9. KSC is a strategic public company on food security in Kenya and should not be placed in the hands of majority private shareholders. It is, therefore, in the interest of the public for KSC to be protected by the law through an injunction against the meeting scheduled for 10. 12. 2013. He concluded by saying that the Applicant has satisfied the principles for the grant of temporary injunctions enunciated in GiellavCassman Brown.
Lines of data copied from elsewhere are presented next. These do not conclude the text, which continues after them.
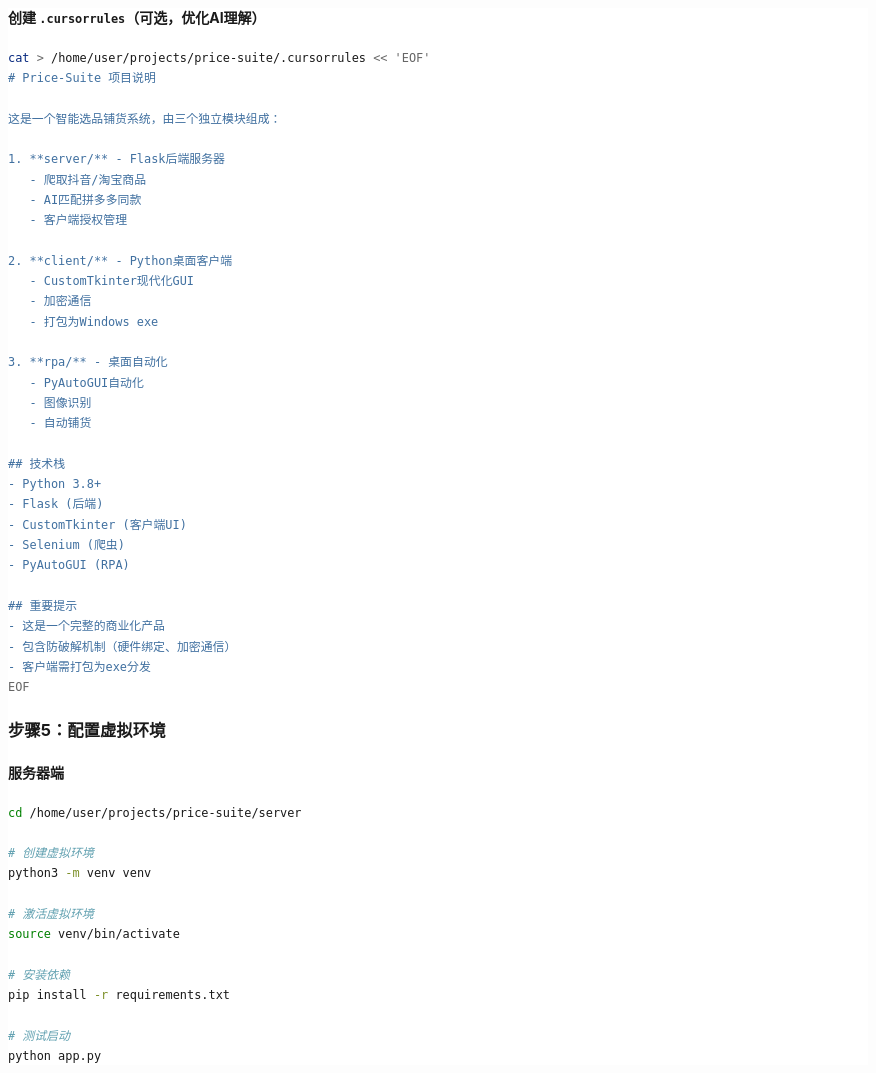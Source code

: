 #### 创建 `.cursorrules`（可选，优化AI理解）
```bash
cat > /home/user/projects/price-suite/.cursorrules << 'EOF'
# Price-Suite 项目说明

这是一个智能选品铺货系统，由三个独立模块组成：

1. **server/** - Flask后端服务器
   - 爬取抖音/淘宝商品
   - AI匹配拼多多同款
   - 客户端授权管理
   
2. **client/** - Python桌面客户端
   - CustomTkinter现代化GUI
   - 加密通信
   - 打包为Windows exe
   
3. **rpa/** - 桌面自动化
   - PyAutoGUI自动化
   - 图像识别
   - 自动铺货

## 技术栈
- Python 3.8+
- Flask (后端)
- CustomTkinter (客户端UI)
- Selenium (爬虫)
- PyAutoGUI (RPA)

## 重要提示
- 这是一个完整的商业化产品
- 包含防破解机制（硬件绑定、加密通信）
- 客户端需打包为exe分发
EOF
```

### 步骤5：配置虚拟环境

#### 服务器端
```bash
cd /home/user/projects/price-suite/server

# 创建虚拟环境
python3 -m venv venv

# 激活虚拟环境
source venv/bin/activate

# 安装依赖
pip install -r requirements.txt

# 测试启动
python app.py
```
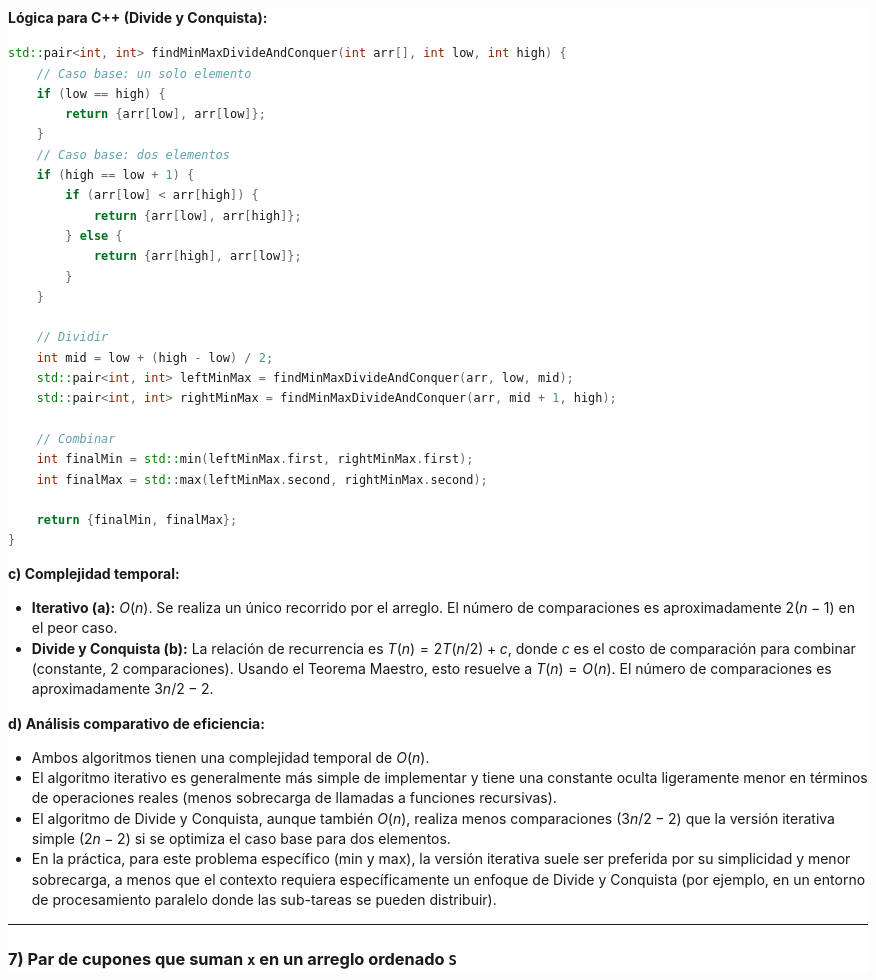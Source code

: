 **Lógica para C++ (Divide y Conquista):**
```cpp
std::pair<int, int> findMinMaxDivideAndConquer(int arr[], int low, int high) {
    // Caso base: un solo elemento
    if (low == high) {
        return {arr[low], arr[low]};
    }
    // Caso base: dos elementos
    if (high == low + 1) {
        if (arr[low] < arr[high]) {
            return {arr[low], arr[high]};
        } else {
            return {arr[high], arr[low]};
        }
    }

    // Dividir
    int mid = low + (high - low) / 2;
    std::pair<int, int> leftMinMax = findMinMaxDivideAndConquer(arr, low, mid);
    std::pair<int, int> rightMinMax = findMinMaxDivideAndConquer(arr, mid + 1, high);

    // Combinar
    int finalMin = std::min(leftMinMax.first, rightMinMax.first);
    int finalMax = std::max(leftMinMax.second, rightMinMax.second);

    return {finalMin, finalMax};
}
```

**c) Complejidad temporal:**
* **Iterativo (a):** $O(n)$. Se realiza un único recorrido por el arreglo. El número de comparaciones es aproximadamente $2(n-1)$ en el peor caso.
* **Divide y Conquista (b):**
    La relación de recurrencia es $T(n) = 2T(n/2) + c$, donde $c$ es el costo de comparación para combinar (constante, 2 comparaciones).
    Usando el Teorema Maestro, esto resuelve a $T(n) = O(n)$.
    El número de comparaciones es aproximadamente $3n/2 - 2$.

**d) Análisis comparativo de eficiencia:**
* Ambos algoritmos tienen una complejidad temporal de $O(n)$.
* El algoritmo iterativo es generalmente más simple de implementar y tiene una constante oculta ligeramente menor en términos de operaciones reales (menos sobrecarga de llamadas a funciones recursivas).
* El algoritmo de Divide y Conquista, aunque también $O(n)$, realiza menos comparaciones ($3n/2 - 2$) que la versión iterativa simple ($2n - 2$) si se optimiza el caso base para dos elementos.
* En la práctica, para este problema específico (min y max), la versión iterativa suele ser preferida por su simplicidad y menor sobrecarga, a menos que el contexto requiera específicamente un enfoque de Divide y Conquista (por ejemplo, en un entorno de procesamiento paralelo donde las sub-tareas se pueden distribuir).

---

### 7) Par de cupones que suman `x` en un arreglo ordenado `S`
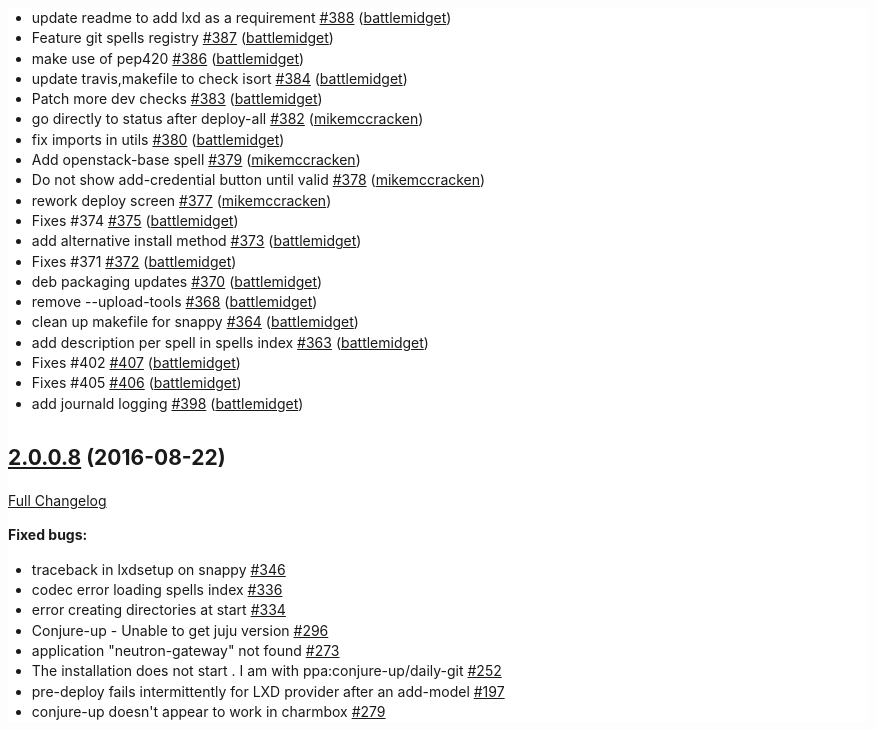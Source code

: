 - update readme to add lxd as a requirement [\#388](https://github.com/conjure-up/conjure-up/pull/388) ([battlemidget](https://github.com/battlemidget))
- Feature git spells registry [\#387](https://github.com/conjure-up/conjure-up/pull/387) ([battlemidget](https://github.com/battlemidget))
- make use of pep420 [\#386](https://github.com/conjure-up/conjure-up/pull/386) ([battlemidget](https://github.com/battlemidget))
- update travis,makefile to check isort [\#384](https://github.com/conjure-up/conjure-up/pull/384) ([battlemidget](https://github.com/battlemidget))
- Patch more dev checks [\#383](https://github.com/conjure-up/conjure-up/pull/383) ([battlemidget](https://github.com/battlemidget))
- go directly to status after deploy-all [\#382](https://github.com/conjure-up/conjure-up/pull/382) ([mikemccracken](https://github.com/mikemccracken))
- fix imports in utils [\#380](https://github.com/conjure-up/conjure-up/pull/380) ([battlemidget](https://github.com/battlemidget))
- Add openstack-base spell [\#379](https://github.com/conjure-up/conjure-up/pull/379) ([mikemccracken](https://github.com/mikemccracken))
- Do not show add-credential button until valid [\#378](https://github.com/conjure-up/conjure-up/pull/378) ([mikemccracken](https://github.com/mikemccracken))
- rework deploy screen [\#377](https://github.com/conjure-up/conjure-up/pull/377) ([mikemccracken](https://github.com/mikemccracken))
- Fixes \#374 [\#375](https://github.com/conjure-up/conjure-up/pull/375) ([battlemidget](https://github.com/battlemidget))
- add alternative install method [\#373](https://github.com/conjure-up/conjure-up/pull/373) ([battlemidget](https://github.com/battlemidget))
- Fixes \#371 [\#372](https://github.com/conjure-up/conjure-up/pull/372) ([battlemidget](https://github.com/battlemidget))
- deb packaging updates [\#370](https://github.com/conjure-up/conjure-up/pull/370) ([battlemidget](https://github.com/battlemidget))
- remove --upload-tools [\#368](https://github.com/conjure-up/conjure-up/pull/368) ([battlemidget](https://github.com/battlemidget))
- clean up makefile for snappy [\#364](https://github.com/conjure-up/conjure-up/pull/364) ([battlemidget](https://github.com/battlemidget))
- add description per spell in spells index [\#363](https://github.com/conjure-up/conjure-up/pull/363) ([battlemidget](https://github.com/battlemidget))
- Fixes \#402 [\#407](https://github.com/conjure-up/conjure-up/pull/407) ([battlemidget](https://github.com/battlemidget))
- Fixes \#405 [\#406](https://github.com/conjure-up/conjure-up/pull/406) ([battlemidget](https://github.com/battlemidget))
- add journald logging [\#398](https://github.com/conjure-up/conjure-up/pull/398) ([battlemidget](https://github.com/battlemidget))

## [2.0.0.8](https://github.com/conjure-up/conjure-up/tree/2.0.0.8) (2016-08-22)
[Full Changelog](https://github.com/conjure-up/conjure-up/compare/2.0.0.6...2.0.0.8)

**Fixed bugs:**

- traceback in lxdsetup on snappy [\#346](https://github.com/conjure-up/conjure-up/issues/346)
- codec error loading spells index [\#336](https://github.com/conjure-up/conjure-up/issues/336)
- error creating directories at start [\#334](https://github.com/conjure-up/conjure-up/issues/334)
- Conjure-up - Unable to get juju version [\#296](https://github.com/conjure-up/conjure-up/issues/296)
- application "neutron-gateway" not found [\#273](https://github.com/conjure-up/conjure-up/issues/273)
- The installation does not start . I am with ppa:conjure-up/daily-git [\#252](https://github.com/conjure-up/conjure-up/issues/252)
- pre-deploy fails intermittently for LXD provider after an add-model [\#197](https://github.com/conjure-up/conjure-up/issues/197)
- conjure-up doesn't appear to work in charmbox [\#279](https://github.com/conjure-up/conjure-up/issues/279)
Defendant’s submissions 10. Mr Alfred Nyairo for the Defendants opposed the application. He urged that although KSC is a public company, it has a private shareholding of up to 47% as at 31. 12. 2000. The said private shareholding was acquired before the impugned 2001-share-issue. And, the defendants have annexed Share Certificates pre-dating 2001 share issue. They have also annexed documents to show that KSC recognizes the private shares and paid interim dividends to the defendants on the shares acquired before the 2001 share issue. That fact has not been challenged. Secondly, the defendants purchased more shares in 2001 in addition to what they owned previously. Mr Nyairo holds the view that, the comments that the High court and the Court of Appeal made about the share floatation of 2001, were but obiter dictum as there was no substantive decision that was made on the issue. That is what prompted the applicant to file case number Nairobi HCCC No 575 Of 2004 so that a substantive decision on the matter is made. That case is still pending in court.

11. That notwithstanding, KSC has continued to operate without accountability to the shareholders, including the defendants. The company has not been filing annual returns with the Registrar of Companies; it has not published its balance sheet or its profit and loss account since 2003. These are the failures which prompted the defendants to requisition for an Extra-Ordinary Meeting; the defendants’ investments in the company are at risk, as such failures enumerated above, may cause the company to be struck off the Register of Companies under section 125, 131 and 148 of the Companies Act. Should the said risk attach, the property of the company will become bona vacantia to the Government; and the property of and or investments by the defendants will be lost.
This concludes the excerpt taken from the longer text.